[Saved data entries]
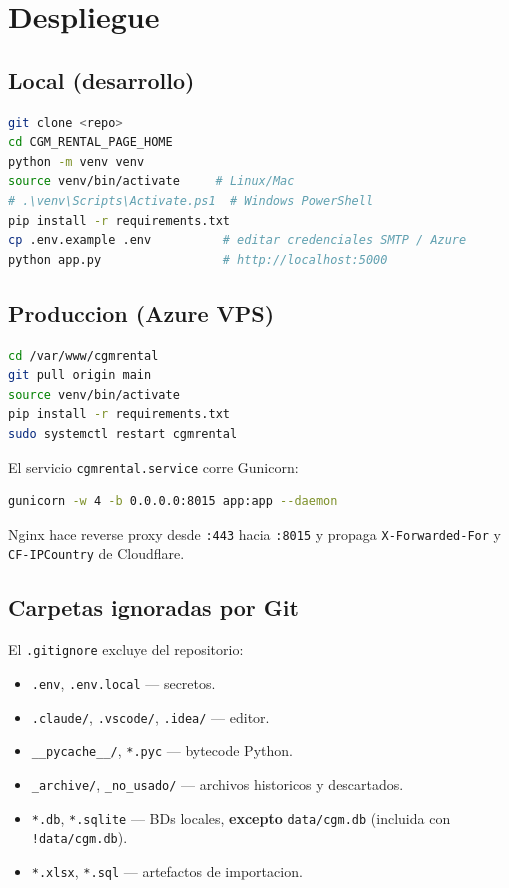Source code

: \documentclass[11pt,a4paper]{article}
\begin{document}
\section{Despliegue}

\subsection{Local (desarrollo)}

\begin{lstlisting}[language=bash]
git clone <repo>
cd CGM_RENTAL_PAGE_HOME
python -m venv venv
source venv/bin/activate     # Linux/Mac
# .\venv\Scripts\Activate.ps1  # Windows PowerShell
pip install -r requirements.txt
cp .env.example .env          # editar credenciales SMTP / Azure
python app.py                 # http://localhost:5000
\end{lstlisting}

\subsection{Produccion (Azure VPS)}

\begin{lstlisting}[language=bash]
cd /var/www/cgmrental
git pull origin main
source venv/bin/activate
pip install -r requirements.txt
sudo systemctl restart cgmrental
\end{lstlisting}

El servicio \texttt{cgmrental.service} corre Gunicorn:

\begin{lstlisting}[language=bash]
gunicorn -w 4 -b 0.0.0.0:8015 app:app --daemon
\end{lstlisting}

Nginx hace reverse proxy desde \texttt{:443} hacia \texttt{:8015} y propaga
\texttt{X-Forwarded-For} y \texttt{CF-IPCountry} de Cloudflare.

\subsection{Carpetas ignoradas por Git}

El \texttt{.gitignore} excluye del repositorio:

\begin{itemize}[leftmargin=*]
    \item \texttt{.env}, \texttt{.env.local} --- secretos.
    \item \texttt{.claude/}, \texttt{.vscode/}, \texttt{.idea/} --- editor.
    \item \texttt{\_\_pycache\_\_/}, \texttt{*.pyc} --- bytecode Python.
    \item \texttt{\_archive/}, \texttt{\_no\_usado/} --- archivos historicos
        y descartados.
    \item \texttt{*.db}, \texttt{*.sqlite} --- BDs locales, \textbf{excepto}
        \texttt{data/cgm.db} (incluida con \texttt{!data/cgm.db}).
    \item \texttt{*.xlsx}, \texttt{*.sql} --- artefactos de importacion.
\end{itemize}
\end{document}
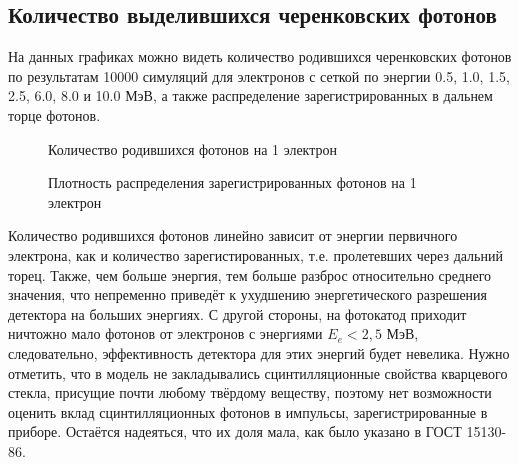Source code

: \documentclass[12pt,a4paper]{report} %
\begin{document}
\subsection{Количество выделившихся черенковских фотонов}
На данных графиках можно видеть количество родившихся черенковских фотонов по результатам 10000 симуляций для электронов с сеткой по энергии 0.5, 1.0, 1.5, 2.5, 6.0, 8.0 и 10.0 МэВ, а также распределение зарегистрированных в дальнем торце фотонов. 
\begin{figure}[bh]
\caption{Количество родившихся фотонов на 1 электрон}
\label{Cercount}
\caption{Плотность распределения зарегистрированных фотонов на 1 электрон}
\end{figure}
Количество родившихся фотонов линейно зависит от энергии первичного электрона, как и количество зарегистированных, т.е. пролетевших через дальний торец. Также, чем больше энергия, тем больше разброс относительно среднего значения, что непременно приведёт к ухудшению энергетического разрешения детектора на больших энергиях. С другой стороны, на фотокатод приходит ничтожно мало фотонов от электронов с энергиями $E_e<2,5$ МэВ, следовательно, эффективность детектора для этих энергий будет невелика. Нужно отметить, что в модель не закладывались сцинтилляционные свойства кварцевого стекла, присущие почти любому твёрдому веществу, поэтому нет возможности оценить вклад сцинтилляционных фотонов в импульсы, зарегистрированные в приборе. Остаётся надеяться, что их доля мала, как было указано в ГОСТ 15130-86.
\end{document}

■ **Work order**: Your copy of the records must match them exactly, except that no pictures appear in it.

■ **Response below**:
Source code

: \documentclass[11pt,a4paper]{article}
\begin{document}
\section{Despliegue}

\subsection{Local (desarrollo)}

\begin{lstlisting}[language=bash]
git clone <repo>
cd CGM_RENTAL_PAGE_HOME
python -m venv venv
source venv/bin/activate     # Linux/Mac
# .\venv\Scripts\Activate.ps1  # Windows PowerShell
pip install -r requirements.txt
cp .env.example .env          # editar credenciales SMTP / Azure
python app.py                 # http://localhost:5000
\end{lstlisting}

\subsection{Produccion (Azure VPS)}

\begin{lstlisting}[language=bash]
cd /var/www/cgmrental
git pull origin main
source venv/bin/activate
pip install -r requirements.txt
sudo systemctl restart cgmrental
\end{lstlisting}

El servicio \texttt{cgmrental.service} corre Gunicorn:

\begin{lstlisting}[language=bash]
gunicorn -w 4 -b 0.0.0.0:8015 app:app --daemon
\end{lstlisting}

Nginx hace reverse proxy desde \texttt{:443} hacia \texttt{:8015} y propaga
\texttt{X-Forwarded-For} y \texttt{CF-IPCountry} de Cloudflare.

\subsection{Carpetas ignoradas por Git}

El \texttt{.gitignore} excluye del repositorio:

\begin{itemize}[leftmargin=*]
    \item \texttt{.env}, \texttt{.env.local} --- secretos.
    \item \texttt{.claude/}, \texttt{.vscode/}, \texttt{.idea/} --- editor.
    \item \texttt{\_\_pycache\_\_/}, \texttt{*.pyc} --- bytecode Python.
    \item \texttt{\_archive/}, \texttt{\_no\_usado/} --- archivos historicos
        y descartados.
    \item \texttt{*.db}, \texttt{*.sqlite} --- BDs locales, \textbf{excepto}
        \texttt{data/cgm.db} (incluida con \texttt{!data/cgm.db}).
    \item \texttt{*.xlsx}, \texttt{*.sql} --- artefactos de importacion.
\end{itemize}
\end{document}
Source code

: \documentclass[12pt,a4paper]{report} %
\begin{document}
\subsection{Количество выделившихся черенковских фотонов}
На данных графиках можно видеть количество родившихся черенковских фотонов по результатам 10000 симуляций для электронов с сеткой по энергии 0.5, 1.0, 1.5, 2.5, 6.0, 8.0 и 10.0 МэВ, а также распределение зарегистрированных в дальнем торце фотонов. 
\begin{figure}[bh]
\caption{Количество родившихся фотонов на 1 электрон}
\label{Cercount}
\caption{Плотность распределения зарегистрированных фотонов на 1 электрон}
\end{figure}
Количество родившихся фотонов линейно зависит от энергии первичного электрона, как и количество зарегистированных, т.е. пролетевших через дальний торец. Также, чем больше энергия, тем больше разброс относительно среднего значения, что непременно приведёт к ухудшению энергетического разрешения детектора на больших энергиях. С другой стороны, на фотокатод приходит ничтожно мало фотонов от электронов с энергиями $E_e<2,5$ МэВ, следовательно, эффективность детектора для этих энергий будет невелика. Нужно отметить, что в модель не закладывались сцинтилляционные свойства кварцевого стекла, присущие почти любому твёрдому веществу, поэтому нет возможности оценить вклад сцинтилляционных фотонов в импульсы, зарегистрированные в приборе. Остаётся надеяться, что их доля мала, как было указано в ГОСТ 15130-86.
\end{document}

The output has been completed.